Here, the same. But here, it wasn't a wave, but the men and their machines of my city's Municipality. Not the same.
In mosaic on the faces is the Hindi letter "Om". Walking beside me, Pralhad Kale explains. That was the roof of a temple, he says.
Shivering slightly still, lathered in soap, the bather turns and grins as we pass.
Several temples, mosques and a couple of churches succumbed to the Municipality's bulldozers in Ambujwadi. Equal opportunity demolition, this. In turn, my companions take me to each such site in the area and paint pictures in the air of what each worshipful structure looked like, looking expectantly at me each time for some exclamation of religious horror. I can't oblige; homes that were destroyed, people sitting on rubble, upset me much more than these once-abodes of the gods, such as they were.

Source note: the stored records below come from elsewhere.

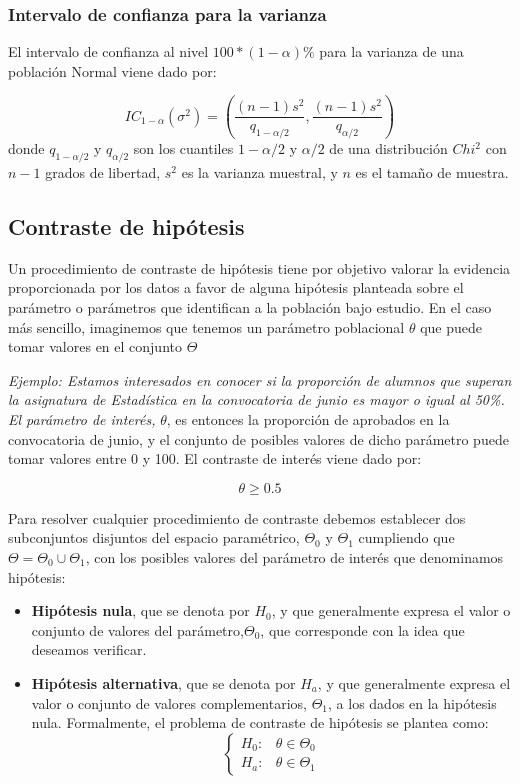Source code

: \documentclass[
]{book}
\providecommand{\tightlist}{%
  \setlength{\itemsep}{0pt}\setlength{\parskip}{0pt}}
\begin{document}
\hypertarget{intervalo-de-confianza-para-la-varianza}{%
\subsubsection{Intervalo de confianza para la varianza}\label{intervalo-de-confianza-para-la-varianza}}

El intervalo de confianza al nivel \(100*(1 - \alpha)\%\) para la varianza de una población Normal viene dado por:

\[IC_{1-\alpha}(\sigma^2) = \left(\frac{(n-1)s^2}{q_{1-\alpha/2}}, \frac{(n-1)s^2}{q_{\alpha/2}}\right)\] donde \(q_{1-\alpha/2}\) y \(q_{\alpha/2}\) son los cuantiles \(1-\alpha/2\) y \(\alpha/2\) de una distribución \(Chi^2\) con \(n-1\) grados de libertad, \(s^2\) es la varianza muestral, y \(n\) es el tamaño de muestra.

\hypertarget{contraste-de-hipuxf3tesis}{%
\subsection{Contraste de hipótesis}\label{contraste-de-hipuxf3tesis}}

Un procedimiento de contraste de hipótesis tiene por objetivo valorar la evidencia proporcionada por los datos a favor de alguna hipótesis planteada sobre el parámetro o parámetros que identifican a la población bajo estudio. En el caso más sencillo, imaginemos que tenemos un parámetro poblacional \(\theta\) que puede tomar valores en el conjunto \(\Theta\)

\emph{Ejemplo: Estamos interesados en conocer si la proporción de alumnos que superan la asignatura de Estadística en la convocatoria de junio es mayor o igual al 50\%. El parámetro de interés,} \(\theta\), es entonces la proporción de aprobados en la convocatoria de junio, y el conjunto de posibles valores de dicho parámetro puede tomar valores entre 0 y 100. El contraste de interés viene dado por:

\[\theta \geq 0.5\]

Para resolver cualquier procedimiento de contraste debemos establecer dos subconjuntos disjuntos del espacio paramétrico, \(\Theta_0\) y \(\Theta_1\) cumpliendo que \(\Theta = \Theta_0 \cup \Theta_1\), con los posibles valores del parámetro de interés que denominamos hipótesis:

\begin{itemize}
\tightlist
\item
  \textbf{Hipótesis nula}, que se denota por \(H_0\), y que generalmente expresa el valor o conjunto de valores del parámetro,\(\Theta_0\), que corresponde con la idea que deseamos verificar.
\item
  \textbf{Hipótesis alternativa}, que se denota por \(H_a\), y que generalmente expresa el valor o conjunto de valores complementarios, \(\Theta_1\), a los dados en la hipótesis nula. Formalmente, el problema de contraste de hipótesis se plantea como: \[\left\{\begin{array}{ll} H_0: & \theta \in \Theta_0\\ H_a: & \theta \in \Theta_1\end{array}\right.\]
\end{itemize}
\end{document}
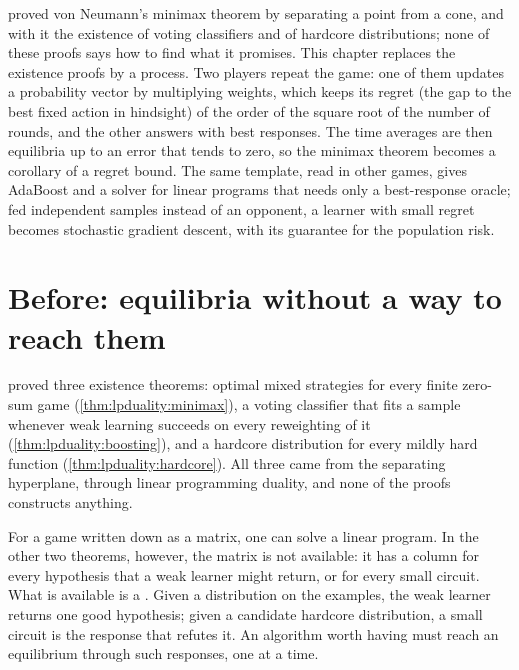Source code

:\begin{refsection}

\newcommand{\rgone}{\mathbf{1}}
\newcommand{\rgerr}{\operatorname{err}}

\begin{chaptersummary}
 proved von Neumann's minimax theorem by separating a point from a cone, and with it the existence of voting classifiers and of hardcore distributions; none of these proofs says how to find what it promises. This chapter replaces the existence proofs by a process. Two players repeat the game: one of them updates a probability vector by multiplying weights, which keeps its regret (the gap to the best fixed action in hindsight) of the order of the square root of the number of rounds, and the other answers with best responses. The time averages are then equilibria up to an error that tends to zero, so the minimax theorem becomes a corollary of a regret bound. The same template, read in other games, gives AdaBoost and a solver for linear programs that needs only a best-response oracle; fed independent samples instead of an opponent, a learner with small regret becomes stochastic gradient descent, with its guarantee for the population risk.
\end{chaptersummary}

\section{Before: equilibria without a way to reach them}\label{sec:regret:before}

 proved three existence theorems: optimal mixed strategies for every finite zero-sum game (\cref{thm:lpduality:minimax}), a voting classifier that fits a sample whenever weak learning succeeds on every reweighting of it (\cref{thm:lpduality:boosting}), and a hardcore distribution for every mildly hard function (\cref{thm:lpduality:hardcore}). All three came from the separating hyperplane, through linear programming duality, and none of the proofs constructs anything.

For a game written down as a matrix, one can solve a linear program. In the other two theorems, however, the matrix is not available: it has a column for every hypothesis that a weak learner might return, or for every small circuit. What is available is a . Given a distribution on the examples, the weak learner returns one good hypothesis; given a candidate hardcore distribution, a small circuit is the response that refutes it. An algorithm worth having must reach an equilibrium through such responses, one at a time.


\end{refsection}
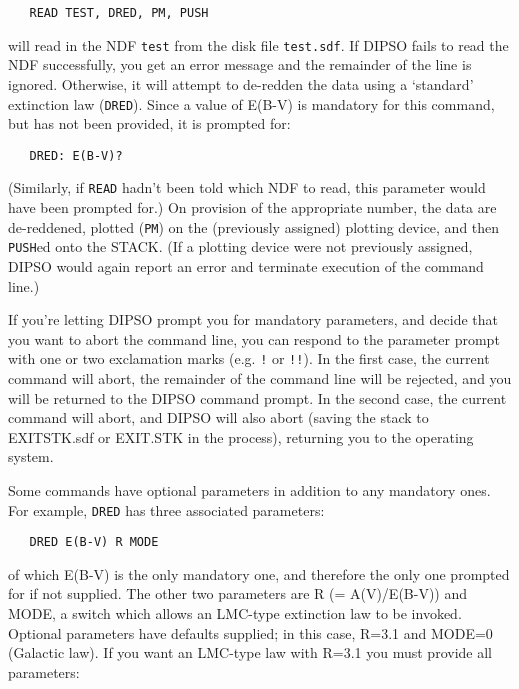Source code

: \documentclass[twoside,11pt]{article}
\newcommand{\htmlref}[2]{#1}
\renewcommand{\_}{\texttt{\symbol{95}}}
\begin{document}
\begin{verbatim}
   READ TEST, DRED, PM, PUSH
\end{verbatim}

will read in the NDF {\tt{test}}  from the disk file {\tt{test.sdf}}.  If DIPSO
fails to read the NDF successfully, you get an error message and the remainder
of the line is ignored. Otherwise, it will attempt to de-redden the data using a
`standard' extinction law (\htmlref{{\tt{DRED}}}{COM:DRED}).  Since a value of E(B-V) is mandatory for
this command, but has not been provided, it is prompted for:

\begin{verbatim}
   DRED: E(B-V)?
\end{verbatim}

(Similarly, if \htmlref{{\tt{READ}}}{COM:READ}  hadn't been told which NDF to read, this
parameter would have been prompted for.) On provision of the
appropriate number, the data are de-reddened, plotted (\htmlref{{\tt{PM}}}{COM:PM})  on the
(previously assigned) plotting device, and then \htmlref{{\tt
PUSH}}{COM:PUSH}ed onto the STACK.
(If a plotting device were not previously assigned, DIPSO would again
report an error and terminate execution of the command line.)

If you're letting DIPSO prompt you for mandatory parameters, and decide
that you want to abort the command line, you can respond to the parameter
prompt with one or two exclamation marks (e.g. {\tt{!}}  or {\tt{!!}}).  In the
first case, the current command will abort, the remainder of the command
line will be rejected, and you will be returned to the DIPSO command
prompt. In the second case, the current command will abort, and DIPSO
will also abort (saving the stack to EXIT\_STK.sdf or EXIT.STK in the
process), returning you to the operating system.

Some commands have optional parameters in addition to any mandatory
ones. For example, \htmlref{{\tt{DRED}}}{COM:DRED}  has three associated parameters:

\begin{verbatim}
   DRED E(B-V) R MODE
\end{verbatim}

of which E(B-V) is the only mandatory one, and therefore the only one
prompted for if not supplied. The other two parameters are R (=
A(V)/E(B-V)) and MODE, a switch which allows an LMC-type extinction
law to be invoked. Optional parameters have defaults supplied; in this
case, R=3.1 and MODE=0 (Galactic law). If you want an LMC-type law
with R=3.1 you must provide all parameters:
\end{document}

Still. The Hanuman temple is now a broken and badly burned pile of rubble. The idol, charred along one side, sits on a mound of bricks. Dilip Kale tells me that after the Municipal workers finished taking out this temple, they and the police who accompanied them came back to this pile and dug out the idol. They put him reverently on the mound and then bowed their heads. "Forgive us, Hanuman-ji," they prayed.
None of Hanuman's more-human fellow-denizens of Ambujwadi got such a prayer for forgiveness.
Some distance away is what used to be the Osmania Masjid. At least one or two thousand people could sit inside here to read namaz, I've been told more than once. As we walk past the disordered hillock of bricks, tiles and concrete lumps, I make for it from one side, planning to clamber over the debris and survey what remains of the mosque. "Not that way!" shouts Mohammed. "Come round here!" He leads me along what used to be the path beside the mosque, to what used to be the main entrance. "Here," he says quietly. "Please enter from here."
I clamber over the debris that used to be the main entrance, respectfully into what used to be this mosque.
Two or three women explain that various local social workers and even some Municipal Councillors were sending cooked food every day to Ambujwadi. Every day since the bulldozers first came, December 26. (And I can't help thinking, this is much like people sent cooked food for days to the places the tsunami struck, on that same day). This is how the people here have been keeping themselves fed.
But the daily food stopped on January 20th. Why? The municipality, Umabai Chavhan says, told the people sending the food not to do so any more. Because doing so was only encouraging Ambujwadi's Pardhis to remain here instead of getting up and leaving.
Three phrases I heard more than once each, sometimes just shouted out as I walked around, most times accompanied by laughs.
Hum kitna musibat main hain! ("What a mess we are in!")
Azad Nagar Barbad Nagar ban gaya hai! ("Azad Nagar has become Destruction Nagar!" One part of Ambujwadi was called Azad Nagar).
Ambujwadi Smashanwadi ban gaya hai! ("Ambujwadi has become Crematorium-wadi!").